A dos décadas de finalizado el enfrentamiento armado, muchos sectores de la sociedad guatemalteca siguen esperando que la paz deje de ser de papel.
¿La paz se firma o se construye? Esa es quizá la gran pregunta que queda tras hacer un repaso por la historia de Guatemala desde la firma definitiva de la paz. Aquella celebración, que tuvo lugar en la última noche de 1996 llenó de esperanza a varias generaciones. “La paz ha sido firmada”, anunciaba el entonces presidente Álvaro Arzú y la Plaza de la Constitución explotaba de júbilo.
“Yo estuve ahí con mi mamá. Incluso vimos la entrega de las armas. La gente se abrazaba, había carteles que hablaban de la paz. Yo veía a todos muy contentos, pero no entendía bien qué pasaba”, recuerda Elva Cutz, quien entonces tenía cerca de 12 años y aunque creció en Totonicapán, había ido a visitar a su madre que migró a trabajar en la ciudad. Elva es una mujer morena de baja estatura, con un tono de voz alegre como los colores de los huipiles que viste siempre. Nació durante una de las épocas más cruentas del conflicto armado interno de su país, pero su mamá y sus abuelos, se esforzaron mucho para que su infancia estuviera libre de los horrores de la guerra.
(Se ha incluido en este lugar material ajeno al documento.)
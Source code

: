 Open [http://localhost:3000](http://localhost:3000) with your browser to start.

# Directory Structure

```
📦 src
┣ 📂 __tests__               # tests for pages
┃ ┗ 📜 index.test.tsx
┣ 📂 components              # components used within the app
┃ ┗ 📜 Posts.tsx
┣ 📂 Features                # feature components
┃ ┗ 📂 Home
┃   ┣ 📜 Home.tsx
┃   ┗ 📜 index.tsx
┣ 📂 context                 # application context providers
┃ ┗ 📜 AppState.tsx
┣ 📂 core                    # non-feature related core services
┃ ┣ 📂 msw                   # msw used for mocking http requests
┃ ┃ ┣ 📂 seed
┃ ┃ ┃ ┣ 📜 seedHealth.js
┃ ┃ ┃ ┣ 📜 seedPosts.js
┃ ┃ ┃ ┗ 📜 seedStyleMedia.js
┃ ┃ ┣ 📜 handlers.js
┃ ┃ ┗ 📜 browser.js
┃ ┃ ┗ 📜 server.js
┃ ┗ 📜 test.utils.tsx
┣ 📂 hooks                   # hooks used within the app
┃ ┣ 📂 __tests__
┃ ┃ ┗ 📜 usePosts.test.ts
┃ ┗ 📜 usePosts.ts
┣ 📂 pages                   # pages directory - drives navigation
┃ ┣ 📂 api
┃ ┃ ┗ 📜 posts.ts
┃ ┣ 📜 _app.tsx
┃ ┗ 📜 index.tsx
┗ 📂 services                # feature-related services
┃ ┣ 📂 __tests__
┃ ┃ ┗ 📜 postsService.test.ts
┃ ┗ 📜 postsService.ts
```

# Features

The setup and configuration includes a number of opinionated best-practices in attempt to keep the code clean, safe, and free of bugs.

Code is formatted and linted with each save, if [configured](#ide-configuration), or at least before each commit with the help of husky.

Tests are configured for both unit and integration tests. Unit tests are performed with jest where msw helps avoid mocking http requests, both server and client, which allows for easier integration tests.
No todas las familias tuvieron la oportunidad de ocultar a sus niñas y niños que su país se desangraba. A decenas de miles les alcanzaron las balas y tuvieron como destino final una fosa común, donde el ejército escondía a las víctimas de las masacres. El ejército, según la Comisión de Esclarecimiento Histórico de Naciones Unidas fue responsable de más del 90% de los crímenes de lesa humanidad cometidos durante el conflicto, la mayoría de ellos contra poblaciones indígenas mayas.
Contrario a lo que podría creerse tras hacer el recuento de las víctimas y comunidades arrasadas, la insurgencia armada no tuvo sus inicios en territorios indígenas. Para los años 60, la represión y persecución política alcanzaba también a las poblaciones urbanas y mestizas. Andrea Ixchíu es joven aún, pero se ha asegurado de conocer con detalle la historia de su país, pues sabe que el olvido es altamente peligroso “Había una reacción al despojo histórico. Era la conciencia de un grupo de jóvenes rebeldes de que había que cambiar estas cosas porque era demasiado. Te tildaban de comunista y de enemigo público por armar una cooperativa o por pensar colectivamente” señala la activista.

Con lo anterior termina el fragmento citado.